* _Problem to solve_
Tally the lines below that contain the word "나타나는", then give the tally alone.

[Source texts of formatted documents]
# # # # #

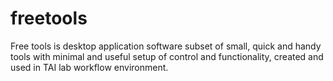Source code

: # freetools
Free tools is desktop application software subset of small, quick and handy tools with minimal and useful setup of control and functionality, created and used in TAI lab workflow environment.
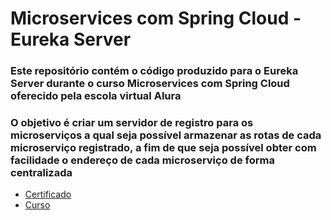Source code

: # Microservices com Spring Cloud - Eureka Server
### Este repositório contém o código produzido para o Eureka Server durante o curso Microservices com Spring Cloud oferecido pela escola virtual Alura
### O objetivo é criar um servidor de registro para os microserviços a qual seja possível armazenar as rotas de cada microserviço registrado, a fim de que seja possível obter com facilidade o endereço de cada microserviço de forma centralizada
* [Certificado](https://cursos.alura.com.br/certificate/06b35a33-c5b7-4761-ae5c-4a9a709bfe4b)
* [Curso](https://cursos.alura.com.br/course/microservices-spring-cloud-service-registry-config-server)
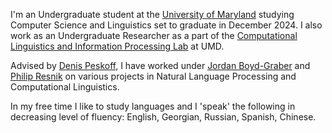 I'm an Undergraduate student at the [University of Maryland](https://umd.edu/) studying Computer Science and Linguistics set to graduate in December 2024. I also work as an Undergraduate Researcher as a part of the [Computational Linguistics and Information Processing Lab](https://wiki.umiacs.umd.edu/clip/index.php/Main_Page) at UMD. 

Advised by [Denis Peskoff](https://www.denis.ai), I have worked under [Jordan Boyd-Graber](https://users.umiacs.umd.edu/~jbg/) and [Philip Resnik](https://users.umiacs.umd.edu/~resnik/) on various projects in Natural Language Processing and Computational Linguistics. 

In my free time I like to study languages and I 'speak' the following in decreasing level of fluency: English, Georgian, Russian, Spanish, Chinese.

<!-- Put your address / P.O. box / other info right below your picture. You can also disable any these elements by editing `profile` property of the YAML header of your `_pages/about.md`. Edit `_bibliography/papers.bib` and Jekyll will render your [publications page](/al-folio/publications/) automatically. -->

<!-- Link to your social media connections, too. This theme is set up to use [Font Awesome icons](https://fontawesome.com/) and [Academicons](https://jpswalsh.github.io/academicons/), like the ones below. Add your Facebook, Twitter, LinkedIn, Google Scholar, or just disable all of them. -->
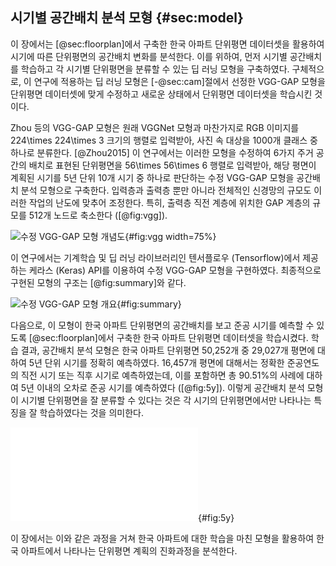 ## 시기별 공간배치 분석 모형 {#sec:model}

이 장에서는
[@sec:floorplan]에서 구축한 한국 아파트 단위평면 데이터셋을 활용하여
시기에 따른 단위평면의 공간배치 변화를 분석한다.
이를 위하여,
먼저 시기별 공간배치를 학습하고 각 시기별 단위평면을 분류할 수 있는 딥 러닝 모형을 구축하였다.
구체적으로,
이 연구에 적용하는 딥 러닝 모형은
[-@sec:cam]절에서 선정한 VGG-GAP 모형을
단위평면 데이터셋에 맞게 수정하고
새로운 상태에서 단위평면 데이터셋을 학습시킨 것이다.

Zhou 등의 VGG-GAP 모형은
원래 VGGNet 모형과 마찬가지로
RGB 이미지를
224\times 224\times 3 크기의 행렬로 입력받아,
사진 속 대상을 1000개 클래스 중 하나로 분류한다.
[@Zhou2015]
이 연구에서는 이러한 모형을 수정하여
6가지 주거 공간의 배치로 표현된 단위평면을
56\times 56\times 6 행렬로 입력받아,
해당 평면이 계획된 시기를
5년 단위 10개 시기 중 하나로 판단하는
수정 VGG-GAP 모형을
공간배치 분석 모형으로 구축한다.
입력층과 출력층 뿐만 아니라
전체적인 신경망의 규모도
이러한 작업의 난도에 맞추어 조정한다.
특히, 출력층 직전 계층에 위치한 GAP 계층의 규모를
512개 노드로 축소한다 ([@fig:vgg]).

![수정 VGG-GAP 모형 개념도](vgg-gap.png){#fig:vgg width=75%}

이 연구에서는
기계학습 및 딥 러닝 라이브러리인 텐서플로우 (Tensorflow)에서 제공하는
케라스 (Keras) API를 이용하여
수정 VGG-GAP 모형을 구현하였다.
최종적으로 구현된 모형의 구조는 [@fig:summary]와 같다.

![수정 VGG-GAP 모형 개요](summary.png){#fig:summary}

다음으로,
이 모형이
한국 아파트 단위평면의 공간배치를 보고 준공 시기를 예측할 수 있도록
[@sec:floorplan]에서 구축한 한국 아파트 단위평면 데이터셋을 학습시켰다.
학습 결과, 공간배치 분석 모형은 한국 아파트 단위평면 50,252개 중 29,027개 평면에 대하여 5년 단위 시기를 정확히 예측하였다. 16,457개 평면에 대해서는 정확한 준공연도의 직전 시기 또는 직후 시기로 예측하였는데, 이를 포함하면 총 90.51%의 사례에 대하여 5년 이내의 오차로 준공 시기를 예측하였다 ([@fig:5y]).
이렇게 공간배치 분석 모형이
시기별 단위평면을 잘 분류할 수 있다는 것은
각 시기의 단위평면에서만 나타나는 특징을 잘 학습하였다는 것을 의미한다.

![준공 시기 예측 결과](vgg_5y_heatmap.pdf){#fig:5y}

이 장에서는 이와 같은 과정을 거쳐
한국 아파트에 대한 학습을 마친 모형을 활용하여
한국 아파트에서 나타나는 단위평면 계획의 진화과정을 분석한다.
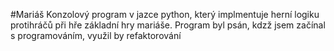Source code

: #Mariáš
Konzolový program v jazce python, který implmentuje herní logiku protihráčů při hře základní hry mariáše.
Program byl psán, kdzž jsem začínal s programováním, využil by refaktorování
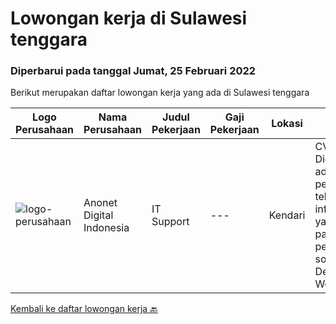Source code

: 
  # Lowongan kerja di Sulawesi tenggara

  ### Diperbarui pada tanggal Jumat, 25 Februari 2022

  Berikut merupakan daftar lowongan kerja yang ada di Sulawesi tenggara

  |Logo Perusahaan | Nama Perusahaan | Judul Pekerjaan | Gaji Pekerjaan | Lokasi | Deskripsi | Tanggal diunggah | Pranala |
  | -------------- | --------------- | --------------- | --------- | --------- | -------------- | ------- | ----------- |
  |![logo-perusahaan](https://image-service-cdn.seek.com.au/0529d7e6f17ce58172ce7f3a76550e1bfe9e8fc6/ee4dce1061f3f616224767ad58cb2fc751b8d2dc)|Anonet Digital Indonesia|IT Support|---|Kendari|CV. Anonet Digital Indonesia, adalah perusahaan jasa teknologi dan informasi (IT) yang berfokus pada jasa pembuatan software/aplikasi, Design Website,...|Rabu, 02 Februari 2022|https://www.jobstreet.co.id/id/job/it-support-3777053?token=0~aa4c4d28-b487-4def-8d1c-e5960a194346&sectionRank=1&jobId=jobstreet-id-job-3777053|


  [Kembali ke daftar lowongan kerja 🔙](../README.md#daftar-lowongan-kerja)
  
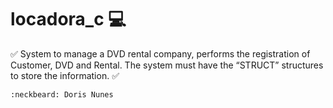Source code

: # locadora_c :computer:

:white_check_mark:
System to manage a DVD rental company, performs the registration of Customer, DVD and Rental. The system must have the “STRUCT” structures to store the information.
:white_check_mark:


	:neckbeard: Doris Nunes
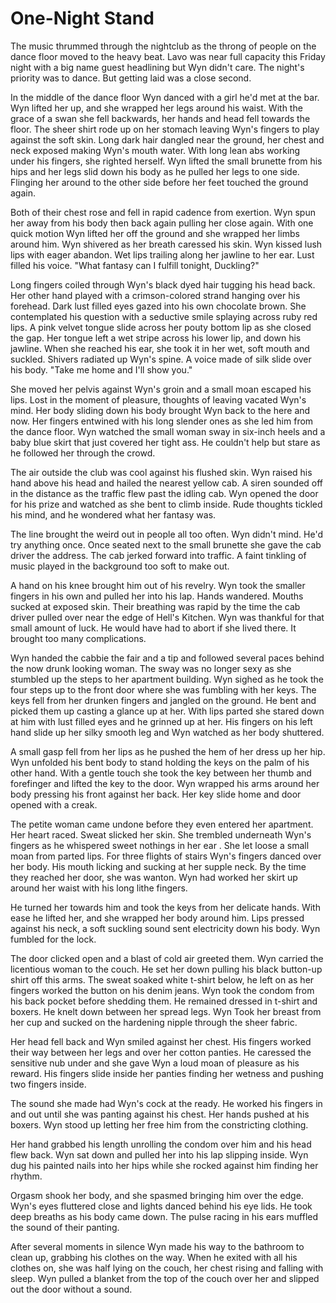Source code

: # One-Night Stand

The music thrummed through the nightclub as the throng of people on the dance floor moved to the heavy beat. Lavo was near full capacity this Friday night with a big name guest headlining but Wyn didn't care. The night's priority was to dance. But getting laid was a close second.

In the middle of the dance floor Wyn danced with a girl he'd met at the bar. Wyn lifted her up, and she wrapped her legs around his waist. With the grace of a swan she fell backwards, her hands and head fell towards the floor. The sheer shirt rode up on her stomach leaving Wyn's fingers to play against the soft skin. Long dark hair dangled near the ground, her chest and neck exposed making Wyn's mouth water. With long lean abs working under his fingers, she righted herself. Wyn lifted the small brunette from his hips and her legs slid down his body as he pulled her legs to one side. Flinging her around to the other side before her feet touched the ground again.

Both of their chest rose and fell in rapid cadence from exertion. Wyn spun her away from his body then back again pulling her close again. With one quick motion Wyn lifted her off the ground and she wrapped her limbs around him. Wyn shivered as her breath caressed his skin. Wyn kissed lush lips with eager abandon. Wet lips trailing along her jawline to her ear. Lust filled his voice. "What fantasy can I fulfill tonight, Duckling?"

Long fingers coiled through Wyn's black dyed hair tugging his head back. Her other hand played with a crimson-colored strand hanging over his forehead. Dark lust filled eyes gazed into his own chocolate brown. She contemplated his question with a seductive smile splaying across ruby red lips. A pink velvet tongue slide across her pouty bottom lip as she closed the gap. Her tongue left a wet stripe across his lower lip, and down his jawline. When she reached his ear, she took it in her wet, soft mouth and suckled. Shivers radiated up Wyn's spine. A voice made of silk slide over his body. "Take me home and I'll show you."

She moved her pelvis against Wyn's groin and a small moan escaped his lips. Lost in the moment of pleasure, thoughts of leaving vacated Wyn's mind. Her body sliding down his body brought Wyn back to the here and now. Her fingers entwined with his long slender ones as she led him from the dance floor. Wyn watched the small woman sway in six-inch heels and a baby blue skirt that just covered her tight ass. He couldn't help but stare as he followed her through the crowd.

The air outside the club was cool against his flushed skin. Wyn raised his hand above his head and hailed the nearest yellow cab. A siren sounded off in the distance as the traffic flew past the idling cab. Wyn opened the door for his prize and watched as she bent to climb inside. Rude thoughts tickled his mind, and he wondered what her fantasy was.

The line brought the weird out in people all too often. Wyn didn't mind. He'd try anything once. Once seated next to the small brunette she gave the cab driver the address. The cab jerked forward into traffic. A faint tinkling of music played in the background too soft to make out. 

A hand on his knee brought him out of his revelry. Wyn took the smaller fingers in his own and pulled her into his lap. Hands wandered. Mouths sucked at exposed skin. Their breathing was rapid by the time the cab driver pulled over near the edge of Hell's Kitchen. Wyn was thankful for that small amount of luck. He would have had to abort if she lived there.  It brought too many complications.

Wyn handed the cabbie the fair and a tip and followed several paces behind the now drunk looking woman. The sway was no longer sexy as she stumbled up the steps to her apartment building. Wyn sighed as he took the four steps up to the front door where she was fumbling with her keys. The keys fell from her drunken fingers and jangled on the ground. He bent and picked them up casting a glance up at her. With lips parted she stared down at him with lust filled eyes and he grinned up at her. His fingers on his left hand slide up her silky smooth leg and Wyn watched as her body shuttered.

A small gasp fell from her lips as he pushed the hem of her dress up her hip. Wyn unfolded his bent body to stand holding the keys on the palm of his other hand. With a gentle touch she took the key between her thumb and forefinger and lifted the key to the door. Wyn wrapped his arms around her body pressing his front against her back. Her key slide home and door opened with a creak.

The petite woman came undone before they even entered her apartment. Her heart raced. Sweat slicked her skin. She trembled underneath Wyn's fingers as he whispered sweet nothings in her ear . She let loose a small moan from parted lips. For three flights of stairs Wyn's fingers danced over her body. His mouth licking and sucking at her supple neck. By the time they reached her door, she was wanton. Wyn had worked her skirt up around her waist with his long lithe fingers. 

He turned her towards him and took the keys from her delicate hands. With ease he lifted her, and she wrapped her body around him. Lips pressed against his neck, a soft suckling sound sent electricity down his body. Wyn fumbled for the lock.

The door clicked open and a blast of cold air greeted them. Wyn carried the licentious woman to the couch. He set her down pulling his black button-up shirt off this arms. The sweat soaked white t-shirt below, he left on as her fingers worked the button on his denim jeans. Wyn took the condom from his back pocket before shedding them. He remained dressed in t-shirt and boxers. He knelt down between her spread legs. Wyn Took her breast from her cup and sucked on the hardening nipple through the sheer fabric. 

Her head fell back and Wyn smiled against her chest. His fingers worked their way between her legs and over her cotton panties. He caressed the sensitive nub under and she gave Wyn a loud moan of pleasure as his reward. His fingers slide inside her panties finding her wetness and pushing two fingers inside. 

The sound she made had Wyn's cock at the ready. He worked his fingers in and out until she was panting against his chest. Her hands pushed at his boxers. Wyn stood up letting her free him from the constricting clothing. 

Her hand grabbed his length unrolling the condom over him and his head flew back. Wyn sat down and pulled her into his lap slipping inside. Wyn dug his painted nails into her hips while she rocked against him finding her rhythm. 

Orgasm shook her body, and she spasmed bringing him over the edge. Wyn's eyes fluttered close and lights danced behind his eye lids. He took deep breaths as his body came down. The pulse racing in his ears muffled the sound of their panting. 

After several moments in silence Wyn made his way to the bathroom to clean up, grabbing his clothes on the way. When he exited with all his clothes on, she was half lying on the couch, her chest rising and falling with sleep. Wyn pulled a blanket from the top of the couch over her and slipped out the door without a sound.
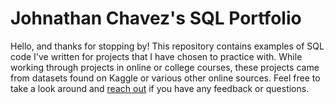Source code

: # Johnathan Chavez's SQL Portfolio
Hello, and thanks for stopping by! This repository contains examples of SQL code I've written for projects that I have chosen to practice with. While working through projects in online or college courses, these projects came from datasets found on Kaggle or various other online sources. Feel free to take a look around and [reach out](linkedin.com/in/johnathan-chavez-114033210) if you have any feedback or questions.

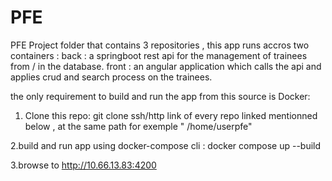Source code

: # PFE
PFE Project folder that contains 3 repositories , this app runs accros two containers : 
back : a springboot rest api for the management of trainees from / in the database.
front : an angular application which calls the api and applies crud and search process on the trainees. 


the only requirement to build and run the app from this source is Docker: 
  
  
  
  1. Clone this repo: git clone ssh/http link of every repo linked mentionned below , at the same path for exemple " /home/userpfe"
  
  2.build and run app using docker-compose cli : docker compose up --build 
  
  3.browse to http://10.66.13.83:4200
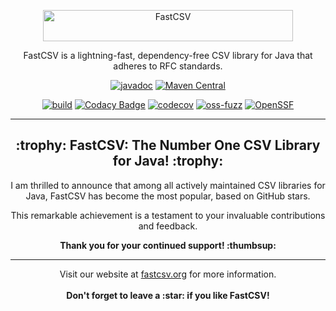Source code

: <p align="center">
  <img src="fastcsv.svg" width="400" height="50" alt="FastCSV">
</p>

<p align="center">
  FastCSV is a lightning-fast, dependency-free CSV library for Java that adheres to RFC standards.
</p>

<p align="center">
  <a href="https://javadoc.io/doc/de.siegmar/fastcsv"><img src="https://javadoc.io/badge2/de.siegmar/fastcsv/javadoc.svg" alt="javadoc"></a>
  <a href="https://central.sonatype.com/artifact/de.siegmar/fastcsv"><img src="https://img.shields.io/maven-central/v/de.siegmar/fastcsv" alt="Maven Central"></a>
</p>

<p align="center">
  <a href="https://github.com/osiegmar/FastCSV/actions/workflows/build.yml"><img src="https://github.com/osiegmar/FastCSV/actions/workflows/build.yml/badge.svg?branch=main" alt="build"></a>
  <a href="https://app.codacy.com/gh/osiegmar/FastCSV/dashboard?utm_source=gh&utm_medium=referral&utm_content=&utm_campaign=Badge_grade"><img src="https://app.codacy.com/project/badge/Grade/7270301676d6463bad9dd1fe23429942" alt="Codacy Badge"></a>
  <a href="https://codecov.io/gh/osiegmar/FastCSV"><img src="https://codecov.io/gh/osiegmar/FastCSV/branch/main/graph/badge.svg?token=WIWkv7HUyk" alt="codecov"></a>
  <a href="https://bugs.chromium.org/p/oss-fuzz/issues/list?sort=-opened&can=1&q=proj:fastcsv"><img src="https://oss-fuzz-build-logs.storage.googleapis.com/badges/fastcsv.svg" alt="oss-fuzz"></a>
  <a href="https://www.bestpractices.dev/projects/9141"><img src="https://www.bestpractices.dev/projects/9141/badge" alt="OpenSSF"></a>
</p>

------

<div align="center">
  <h2>:trophy: FastCSV: The Number One CSV Library for Java! :trophy:</h2>
  <p>I am thrilled to announce that among all actively maintained CSV libraries for Java, FastCSV has become the most popular, based on GitHub stars.</p>
  <p>This remarkable achievement is a testament to your invaluable contributions and feedback.</p>
  <p><strong>Thank you for your continued support! :thumbsup:</strong></p>
</div>

------

<p align="center">
  Visit our website at <a href="https://fastcsv.org">fastcsv.org</a> for more information.
  <br><br>
  <strong>Don't forget to leave a :star: if you like FastCSV!</strong>
</p>
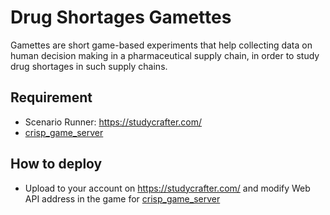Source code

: # Drug Shortages Gamettes
Gamettes are short game-based experiments that help collecting data on human decision making in a pharmaceutical supply chain, in order to study drug shortages in such supply chains.

## Requirement

* Scenario Runner: https://studycrafter.com/
* [crisp_game_server](https://github.com/Omidmohaddesi/crisp_game_server)

## How to deploy

* Upload to your account on https://studycrafter.com/ and modify Web API address in the game for [crisp_game_server](https://github.com/Omidmohaddesi/crisp_game_server)
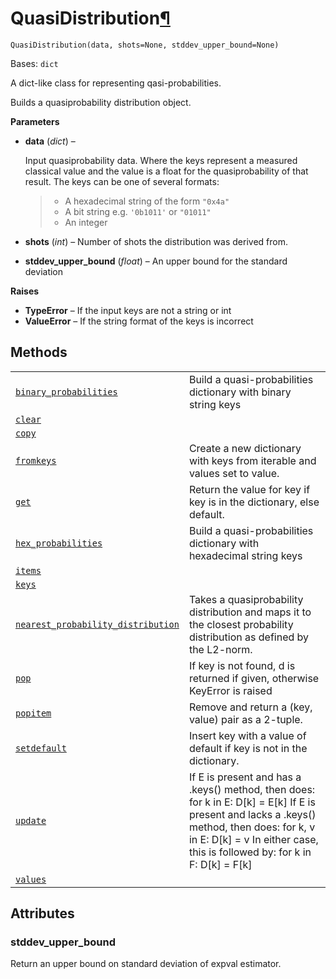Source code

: # QuasiDistribution[¶](#quasidistribution "Permalink to this headline")

<span id="undefined" />

`QuasiDistribution(data, shots=None, stddev_upper_bound=None)`

Bases: `dict`

A dict-like class for representing qasi-probabilities.

Builds a quasiprobability distribution object.

**Parameters**

*   **data** (*dict*) –

    Input quasiprobability data. Where the keys represent a measured classical value and the value is a float for the quasiprobability of that result. The keys can be one of several formats:

    > *   A hexadecimal string of the form `"0x4a"`
    > *   A bit string e.g. `'0b1011'` or `"01011"`
    > *   An integer

*   **shots** (*int*) – Number of shots the distribution was derived from.

*   **stddev\_upper\_bound** (*float*) – An upper bound for the standard deviation

**Raises**

*   **TypeError** – If the input keys are not a string or int
*   **ValueError** – If the string format of the keys is incorrect

## Methods

|                                                                                                                                                                                                                                            |                                                                                                                                                                                                                               |
| ------------------------------------------------------------------------------------------------------------------------------------------------------------------------------------------------------------------------------------------ | ----------------------------------------------------------------------------------------------------------------------------------------------------------------------------------------------------------------------------- |
| [`binary_probabilities`](qiskit.result.QuasiDistribution.binary_probabilities#qiskit.result.QuasiDistribution.binary_probabilities "qiskit.result.QuasiDistribution.binary_probabilities")                                                 | Build a quasi-probabilities dictionary with binary string keys                                                                                                                                                                |
| [`clear`](qiskit.result.QuasiDistribution.clear#qiskit.result.QuasiDistribution.clear "qiskit.result.QuasiDistribution.clear")                                                                                                             |                                                                                                                                                                                                                               |
| [`copy`](qiskit.result.QuasiDistribution.copy#qiskit.result.QuasiDistribution.copy "qiskit.result.QuasiDistribution.copy")                                                                                                                 |                                                                                                                                                                                                                               |
| [`fromkeys`](qiskit.result.QuasiDistribution.fromkeys#qiskit.result.QuasiDistribution.fromkeys "qiskit.result.QuasiDistribution.fromkeys")                                                                                                 | Create a new dictionary with keys from iterable and values set to value.                                                                                                                                                      |
| [`get`](qiskit.result.QuasiDistribution.get#qiskit.result.QuasiDistribution.get "qiskit.result.QuasiDistribution.get")                                                                                                                     | Return the value for key if key is in the dictionary, else default.                                                                                                                                                           |
| [`hex_probabilities`](qiskit.result.QuasiDistribution.hex_probabilities#qiskit.result.QuasiDistribution.hex_probabilities "qiskit.result.QuasiDistribution.hex_probabilities")                                                             | Build a quasi-probabilities dictionary with hexadecimal string keys                                                                                                                                                           |
| [`items`](qiskit.result.QuasiDistribution.items#qiskit.result.QuasiDistribution.items "qiskit.result.QuasiDistribution.items")                                                                                                             |                                                                                                                                                                                                                               |
| [`keys`](qiskit.result.QuasiDistribution.keys#qiskit.result.QuasiDistribution.keys "qiskit.result.QuasiDistribution.keys")                                                                                                                 |                                                                                                                                                                                                                               |
| [`nearest_probability_distribution`](qiskit.result.QuasiDistribution.nearest_probability_distribution#qiskit.result.QuasiDistribution.nearest_probability_distribution "qiskit.result.QuasiDistribution.nearest_probability_distribution") | Takes a quasiprobability distribution and maps it to the closest probability distribution as defined by the L2-norm.                                                                                                          |
| [`pop`](qiskit.result.QuasiDistribution.pop#qiskit.result.QuasiDistribution.pop "qiskit.result.QuasiDistribution.pop")                                                                                                                     | If key is not found, d is returned if given, otherwise KeyError is raised                                                                                                                                                     |
| [`popitem`](qiskit.result.QuasiDistribution.popitem#qiskit.result.QuasiDistribution.popitem "qiskit.result.QuasiDistribution.popitem")                                                                                                     | Remove and return a (key, value) pair as a 2-tuple.                                                                                                                                                                           |
| [`setdefault`](qiskit.result.QuasiDistribution.setdefault#qiskit.result.QuasiDistribution.setdefault "qiskit.result.QuasiDistribution.setdefault")                                                                                         | Insert key with a value of default if key is not in the dictionary.                                                                                                                                                           |
| [`update`](qiskit.result.QuasiDistribution.update#qiskit.result.QuasiDistribution.update "qiskit.result.QuasiDistribution.update")                                                                                                         | If E is present and has a .keys() method, then does: for k in E: D\[k] = E\[k] If E is present and lacks a .keys() method, then does: for k, v in E: D\[k] = v In either case, this is followed by: for k in F: D\[k] = F\[k] |
| [`values`](qiskit.result.QuasiDistribution.values#qiskit.result.QuasiDistribution.values "qiskit.result.QuasiDistribution.values")                                                                                                         |                                                                                                                                                                                                                               |

## Attributes

<span id="undefined" />

### stddev\_upper\_bound

Return an upper bound on standard deviation of expval estimator.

# # # # #

* _Written answer_
2